The 1875 buildings, first used for water filtration and, later, power generation, closed in the mid-1970s, and since then developers have attempted to change the complex into office space, a hotel, a restaurant, apartments, a hydroelectric plant, and even a freshwater aquarium and teaching facility.

None was successful until a multifaceted partnership decided to restore the brick buildings into 35 rent-subsidized efficiency apartments for low-income adults who are at risk of homelessness.

Maine Preservation recently gave accolades to the group for its tireless work, Greg Paxton, Maine Preservation’s executive director, said on Monday.

“This particular project is one of the finest examples of collaboration that I’ve [ever] seen in historic preservation,” he said. “All of the partners worked on a very difficult project, with difficult legal issues to overcome. They persisted and persevered.”

Shaw House Development, the city of Bangor, Bangor Savings Bank, the Maine State Housing Authority, WBRC Architects and Engineers of Bangor, and Nickerson & O’Day, a Brewer contractor, were recognized for “Excellence in Residential Rehabilitation and Adaptive Use of Bangor Waterworks” by Maine Preservation.

Bangor Waterworks was on the Maine Preservation most endangered list since 1999. Now it is listed as saved.

City officials were surprised to be named in the honors, said Dan Wellington, the city’s code enforcement officer.

“It was a team effort that made the project work,” he said. “We got into quite a wrangle over the [railroad] right of way.”

The city invested around $1 million of the $6.5 million renovation to improve the roadway, add a traffic light at the exit, level the ground and create a pedestrian crossing at the railroad tracks, Wellington said.

Community Development Block Grant funds also were used, he said.

Karl Ward, Nickerson & O’Day’s president, said his company is proud of the work it did.

“It was quite an honor to us to get,” he said.

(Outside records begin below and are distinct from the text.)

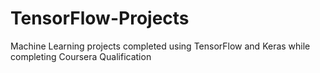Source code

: # TensorFlow-Projects
Machine Learning projects completed using TensorFlow and Keras while completing Coursera Qualification
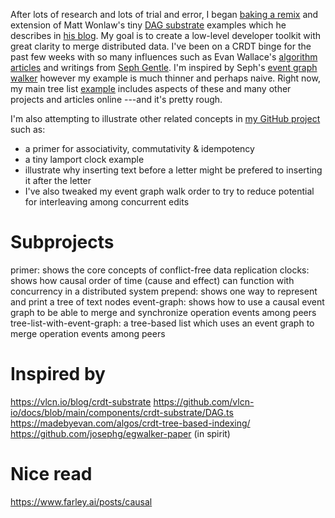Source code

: 
After lots of research and lots of trial and error, I began [baking a remix](https://github.com/simplygreatwork/converge) and extension of Matt Wonlaw's tiny [DAG substrate](https://github.com/vlcn-io/docs/blob/main/components/crdt-substrate/DAG.ts) examples which he describes in [his blog](https://vlcn.io/blog/crdt-substrate). My goal is to create a low-level developer toolkit with great clarity to merge distributed data. I've been on a CRDT binge for the past few weeks with so many influences such as Evan Wallace's [algorithm articles](https://madebyevan.com/algos/crdt-tree-based-indexing/) and writings from [Seph Gentle](https://arxiv.org/abs/2409.14252).  I'm inspired by Seph's [event graph walker](https://github.com/josephg/egwalker-from-scratch) however my example is much thinner and perhaps naive. Right now, my main tree list [example](https://github.com/simplygreatwork/converge/tree/main/tree-list-with-event-graph) includes aspects of these and many other projects and articles online ---and it's pretty rough.

I'm also attempting to illustrate other related concepts in [my GitHub project](https://github.com/simplygreatwork/converge) such as:
- a primer for associativity, commutativity & idempotency
- a tiny lamport clock example
- illustrate why inserting text before a letter might be prefered to inserting it after the letter
- I've also tweaked my event graph walk order to try to reduce potential for interleaving among concurrent edits

# Subprojects
primer: shows the core concepts of conflict-free data replication
clocks: shows how causal order of time (cause and effect) can function with concurrency in a distributed system
prepend: shows one way to represent and print a tree of text nodes
event-graph: shows how to use a causal event graph to be able to merge and synchronize operation events among peers
tree-list-with-event-graph: a tree-based list which uses an event graph to merge operation events among peers

# Inspired by
https://vlcn.io/blog/crdt-substrate
https://github.com/vlcn-io/docs/blob/main/components/crdt-substrate/DAG.ts
https://madebyevan.com/algos/crdt-tree-based-indexing/
https://github.com/josephg/egwalker-paper (in spirit)

# Nice read
https://www.farley.ai/posts/causal
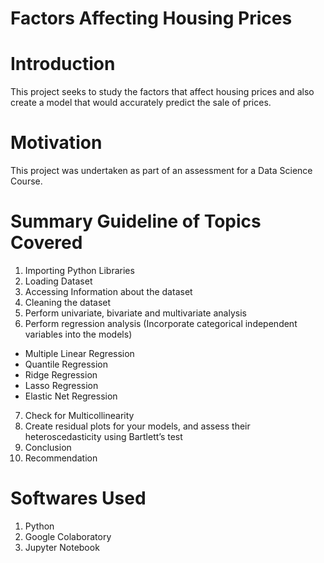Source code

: # Factors Affecting Housing Prices

# Introduction
This project seeks to study the factors that affect housing prices and also create a model that would accurately predict the sale of prices.

# Motivation
This project was undertaken as part of an assessment for a Data Science Course.

# Summary Guideline of Topics Covered
1. Importing Python Libraries
2. Loading Dataset
3. Accessing Information about the dataset
4. Cleaning the dataset
5. Perform univariate, bivariate and multivariate analysis
6. Perform regression analysis (Incorporate categorical independent variables into the models)
*   Multiple Linear Regression
*   Quantile Regression
*   Ridge Regression
*   Lasso Regression
*   Elastic Net Regression
7. Check for Multicollinearity
8. Create residual plots for your models, and assess their heteroscedasticity using Bartlett’s test
9. Conclusion
10. Recommendation

# Softwares Used
1. Python 
2. Google Colaboratory 
3. Jupyter Notebook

Work on the site continues with renovation of the old engineer’s home, located by the site’s exit, which was designed by renowned architect Wilfred E. Mansur, Wellington said. No decisions about what the building will be used for have been made, he said.

Without the six-facet partnership, the Waterworks project probably would have stayed on the endangered list, Paxton said.

“We felt that all had persevered and all were in it together,” he said. “And each participant deserved the award. It was a very deserving project considering the condition of the building and all the obstacles they had to overcome.”